Le débat juridique portait sur la permanence de la condition d’éligibilité de l’activité de la holding animatrice, la loi étant muette sur ce point. La perte de sa qualité d’animatrice de groupe en cours d’engagement remet-elle en cause l’exonération partielle ? De son côté, la doctrine administrative avait pris position pour la permanence de l’activité éligible. Selon elle, « la société doit vérifier la condition d’activité (…) pendant toute la durée de l’engagement collectif, le cas échéant unilatéral, et de l’engagement individuel de conservation. L’abandon d’activités et l’exercice d’activités nouvelles pendant cette durée sont possibles, pourvu que la règle rappelée à la phrase précédente soit respectée » (BOI-ENR-DMTG-10-20-40-10, n° 25).

La cour d’appel de Rennes lui avait donné raison (CA Rennes, 8 oct. 2019, n° 17/08339), en en faisant une condition implicite et nécessaire « au regard de l’objectif fixé par le législateur », « sauf à vider la loi de sa substance ». Sur la holding en question, elle concluait qu’« ayant perdu sa fonction d’animatrice d’un groupe de filiales, elle ne satisfait plus aux conditions légales ».

Censure d’une condition non prévue par la loi

Dans son arrêt, objet de toutes les attentes, du 25 mai 2022, la Cour de cassation avait censuré cette position, estimant que la cour d’appel avait « ajouté à la loi une condition qu’elle ne comporte pas », et avait donc violé l’article 787 B du CGI. Par conséquent, selon la Cour de cassation, la circonstance qu’une holding animatrice cesse, après à la transmission à titre gratuit de ses titres, d’exercer de manière prépondérante son activité éligible n’était pas de nature à entraîner la remise en cause du régime de faveur. La condition relative à l’éligibilité de l’activité s’apprécie à la date du fait générateur des droits de mutation à titre gratuit, c’est-à-dire lors de la transmission des titres. La doctrine administrative publiée par l’administration en décembre 2021 (BOI-ENR-DMTG-10-20-40-10, n° 55) s’en trouvait également invalidée.

Légalisation de la doctrine administrative

Finalement, le législateur est intervenu pour répondre aux exigences de l’administration fiscale. L’amendement déposé par un député présente la mesure comme un dispositif anti-abus, apportant une correction technique à l’article 787 B du CGI.

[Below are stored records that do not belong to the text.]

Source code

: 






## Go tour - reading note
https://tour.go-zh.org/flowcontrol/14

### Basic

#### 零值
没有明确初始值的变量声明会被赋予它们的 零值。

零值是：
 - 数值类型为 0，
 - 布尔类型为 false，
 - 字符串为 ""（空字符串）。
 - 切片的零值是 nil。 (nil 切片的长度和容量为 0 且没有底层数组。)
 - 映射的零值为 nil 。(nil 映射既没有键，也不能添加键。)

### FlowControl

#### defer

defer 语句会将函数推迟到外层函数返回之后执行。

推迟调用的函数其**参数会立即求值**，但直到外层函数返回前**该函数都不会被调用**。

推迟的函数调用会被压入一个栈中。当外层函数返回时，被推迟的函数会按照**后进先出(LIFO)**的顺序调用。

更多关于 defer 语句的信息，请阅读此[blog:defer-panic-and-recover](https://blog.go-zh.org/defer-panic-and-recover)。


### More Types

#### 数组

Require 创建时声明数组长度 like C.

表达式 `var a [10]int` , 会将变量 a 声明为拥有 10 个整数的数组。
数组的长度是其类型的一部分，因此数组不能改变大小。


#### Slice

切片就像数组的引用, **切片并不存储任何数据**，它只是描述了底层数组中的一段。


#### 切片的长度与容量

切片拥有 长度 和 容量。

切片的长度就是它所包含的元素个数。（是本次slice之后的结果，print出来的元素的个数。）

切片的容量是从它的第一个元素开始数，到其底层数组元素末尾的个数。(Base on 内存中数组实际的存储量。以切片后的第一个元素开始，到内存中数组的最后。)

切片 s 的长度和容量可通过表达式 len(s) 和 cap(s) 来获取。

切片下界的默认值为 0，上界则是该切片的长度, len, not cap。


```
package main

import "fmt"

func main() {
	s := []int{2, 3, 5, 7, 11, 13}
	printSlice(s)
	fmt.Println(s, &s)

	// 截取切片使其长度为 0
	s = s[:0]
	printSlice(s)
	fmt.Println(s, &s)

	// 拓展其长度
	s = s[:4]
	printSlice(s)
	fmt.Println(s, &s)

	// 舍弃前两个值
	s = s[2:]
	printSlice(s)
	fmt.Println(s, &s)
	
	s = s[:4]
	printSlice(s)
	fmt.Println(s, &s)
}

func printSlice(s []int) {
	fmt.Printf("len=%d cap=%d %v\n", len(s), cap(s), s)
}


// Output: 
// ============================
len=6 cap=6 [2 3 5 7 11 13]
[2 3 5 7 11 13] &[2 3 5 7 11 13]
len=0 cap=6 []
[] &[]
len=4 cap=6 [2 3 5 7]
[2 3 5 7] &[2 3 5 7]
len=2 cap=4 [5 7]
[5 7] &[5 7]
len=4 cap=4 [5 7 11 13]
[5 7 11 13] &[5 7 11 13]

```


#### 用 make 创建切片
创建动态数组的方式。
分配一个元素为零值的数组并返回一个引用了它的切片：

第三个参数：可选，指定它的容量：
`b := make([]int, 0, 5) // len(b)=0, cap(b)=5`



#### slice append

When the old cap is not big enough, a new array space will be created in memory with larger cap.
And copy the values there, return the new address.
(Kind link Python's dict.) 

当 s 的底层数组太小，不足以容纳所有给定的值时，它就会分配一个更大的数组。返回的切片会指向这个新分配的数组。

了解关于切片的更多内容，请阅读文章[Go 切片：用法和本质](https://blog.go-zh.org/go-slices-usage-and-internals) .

L’article 787 B, c bis nouveau du CGI légalise la doctrine administrative relative à la holding animatrice (BOI-ENR-DMTG-10-20-40-10, n° 55), et s’applique à toutes les sociétés opérationnelles en prévoyant que « La condition d’exercice par la société d’une activité industrielle, commerciale, artisanale, agricole ou libérale, prévue au premier alinéa du présent article, doit être satisfaite à compter de la conclusion de l’engagement de conservation prévu au premier alinéa dû à et jusqu’au terme de l’engagement de conservation prévu au c. ».

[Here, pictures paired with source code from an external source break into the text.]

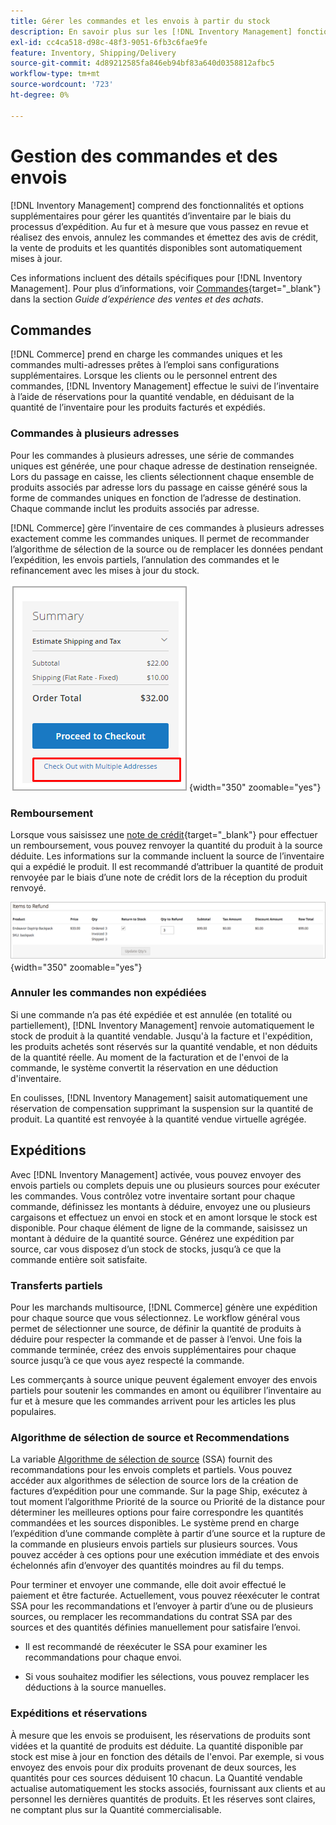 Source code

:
 ```yaml
---
title: Gérer les commandes et les envois à partir du stock
description: En savoir plus sur les [!DNL Inventory Management] fonctionnalités et options pour gérer les quantités d’inventaire tout au long du processus d’expédition.
exl-id: cc4ca518-d98c-48f3-9051-6fb3c6fae9fe
feature: Inventory, Shipping/Delivery
source-git-commit: 4d89212585fa846eb94bf83a640d0358812afbc5
workflow-type: tm+mt
source-wordcount: '723'
ht-degree: 0%

---
```


# Gestion des commandes et des envois

[!DNL Inventory Management] comprend des fonctionnalités et options supplémentaires pour gérer les quantités d’inventaire par le biais du processus d’expédition. Au fur et à mesure que vous passez en revue et réalisez des envois, annulez les commandes et émettez des avis de crédit, la vente de produits et les quantités disponibles sont automatiquement mises à jour.

Ces informations incluent des détails spécifiques pour [!DNL Inventory Management]. Pour plus d’informations, voir [Commandes](../stores-purchase/orders.md){target="_blank"} dans la section _Guide d’expérience des ventes et des achats_.

## Commandes

[!DNL Commerce] prend en charge les commandes uniques et les commandes multi-adresses prêtes à l’emploi sans configurations supplémentaires. Lorsque les clients ou le personnel entrent des commandes, [!DNL Inventory Management] effectue le suivi de l’inventaire à l’aide de réservations pour la quantité vendable, en déduisant de la quantité de l’inventaire pour les produits facturés et expédiés.

### Commandes à plusieurs adresses

Pour les commandes à plusieurs adresses, une série de commandes uniques est générée, une pour chaque adresse de destination renseignée. Lors du passage en caisse, les clients sélectionnent chaque ensemble de produits associés par adresse lors du passage en caisse généré sous la forme de commandes uniques en fonction de l’adresse de destination. Chaque commande inclut les produits associés par adresse.

[!DNL Commerce] gère l’inventaire de ces commandes à plusieurs adresses exactement comme les commandes uniques. Il permet de recommander l’algorithme de sélection de la source ou de remplacer les données pendant l’expédition, les envois partiels, l’annulation des commandes et le refinancement avec les mises à jour du stock.

![Multi-adresses lors du passage en caisse](assets/inventory-multi-ship.png){width="350" zoomable="yes"}

### Remboursement

Lorsque vous saisissez une [note de crédit](../stores-purchase/credit-memo-create.md){target="_blank"} pour effectuer un remboursement, vous pouvez renvoyer la quantité du produit à la source déduite. Les informations sur la commande incluent la source de l’inventaire qui a expédié le produit. Il est recommandé d’attribuer la quantité de produit renvoyée par le biais d’une note de crédit lors de la réception du produit renvoyé.

![Éléments à rembourser avec retour à la sélection Stock](assets/credit-memo-items-to-refund.png)
{width="350" zoomable="yes"}

### Annuler les commandes non expédiées

Si une commande n’a pas été expédiée et est annulée (en totalité ou partiellement), [!DNL Inventory Management] renvoie automatiquement le stock de produit à la quantité vendable. Jusqu&#39;à la facture et l&#39;expédition, les produits achetés sont réservés sur la quantité vendable, et non déduits de la quantité réelle. Au moment de la facturation et de l&#39;envoi de la commande, le système convertit la réservation en une déduction d&#39;inventaire.

En coulisses, [!DNL Inventory Management] saisit automatiquement une réservation de compensation supprimant la suspension sur la quantité de produit. La quantité est renvoyée à la quantité vendue virtuelle agrégée.

## Expéditions

Avec [!DNL Inventory Management] activée, vous pouvez envoyer des envois partiels ou complets depuis une ou plusieurs sources pour exécuter les commandes. Vous contrôlez votre inventaire sortant pour chaque commande, définissez les montants à déduire, envoyez une ou plusieurs cargaisons et effectuez un envoi en stock et en amont lorsque le stock est disponible. Pour chaque élément de ligne de la commande, saisissez un montant à déduire de la quantité source. Générez une expédition par source, car vous disposez d’un stock de stocks, jusqu’à ce que la commande entière soit satisfaite.

### Transferts partiels

Pour les marchands multisource, [!DNL Commerce] génère une expédition pour chaque source que vous sélectionnez. Le workflow général vous permet de sélectionner une source, de définir la quantité de produits à déduire pour respecter la commande et de passer à l’envoi. Une fois la commande terminée, créez des envois supplémentaires pour chaque source jusqu’à ce que vous ayez respecté la commande.

Les commerçants à source unique peuvent également envoyer des envois partiels pour soutenir les commandes en amont ou équilibrer l’inventaire au fur et à mesure que les commandes arrivent pour les articles les plus populaires.

### Algorithme de sélection de source et Recommendations

La variable [Algorithme de sélection de source](selection-reservations.md) (SSA) fournit des recommandations pour les envois complets et partiels. Vous pouvez accéder aux algorithmes de sélection de source lors de la création de factures d’expédition pour une commande. Sur la page Ship, exécutez à tout moment l’algorithme Priorité de la source ou Priorité de la distance pour déterminer les meilleures options pour faire correspondre les quantités commandées et les sources disponibles. Le système prend en charge l’expédition d’une commande complète à partir d’une source et la rupture de la commande en plusieurs envois partiels sur plusieurs sources. Vous pouvez accéder à ces options pour une exécution immédiate et des envois échelonnés afin d’envoyer des quantités moindres au fil du temps.

Pour terminer et envoyer une commande, elle doit avoir effectué le paiement et être facturée. Actuellement, vous pouvez réexécuter le contrat SSA pour les recommandations et l’envoyer à partir d’une ou de plusieurs sources, ou remplacer les recommandations du contrat SSA par des sources et des quantités définies manuellement pour satisfaire l’envoi.

- Il est recommandé de réexécuter le SSA pour examiner les recommandations pour chaque envoi.

- Si vous souhaitez modifier les sélections, vous pouvez remplacer les déductions à la source manuelles.

### Expéditions et réservations

À mesure que les envois se produisent, les réservations de produits sont vidées et la quantité de produits est déduite. La quantité disponible par stock est mise à jour en fonction des détails de l&#39;envoi. Par exemple, si vous envoyez des envois pour dix produits provenant de deux sources, les quantités pour ces sources déduisent 10 chacun. La Quantité vendable actualise automatiquement les stocks associés, fournissant aux clients et au personnel les dernières quantités de produits. Et les réserves sont claires, ne comptant plus sur la Quantité commercialisable.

Sauf conditions particulières, cette condition d’exercice doit être remplie pendant six ans : les deux années d’engagement collectif de conservation auxquelles s’ajoutent les quatre années d’engagement individuel post-transmission. De même, lorsque l’engagement est réputé acquis (c’est-à-dire lorsque les titres ont été détenus pendant deux ans au moins avant la transmission par le de cujus ou le donateur) : la condition de la permanence de l’activité éligible doit exister pendant deux ans au moins avant la transmission et jusqu’au terme de l’engagement individuel de quatre ans. En présence d’un engagement post mortem (l’engagement collectif est pris à partir de la transmission par succession), l’exigence court à compter de la transmission et jusqu’à la fin de l’engagement de conservation.

Une application rétroactive

Il est prévu que le nouveau texte s’applique aux transmissions intervenant à compter du 18 juillet 2022, date de présentation de l’amendement « afin d’éviter des cessions d’actifs d’exploitation ou de filiales opérationnelles entre la présentation de l’amendement et l’entrée en vigueur de la loi », d’après les termes de celui-ci.

Il s’applique également aux transmissions, pour lesquelles, au 18 juillet 2022, les conditions suivantes sont cumulativement remplies :

– un engagement de conservation (quel qu’il soit) est en cours,

– la société n’a pas cessé d’exercer une activité industrielle, commerciale, artisanale, agricole ou libérale.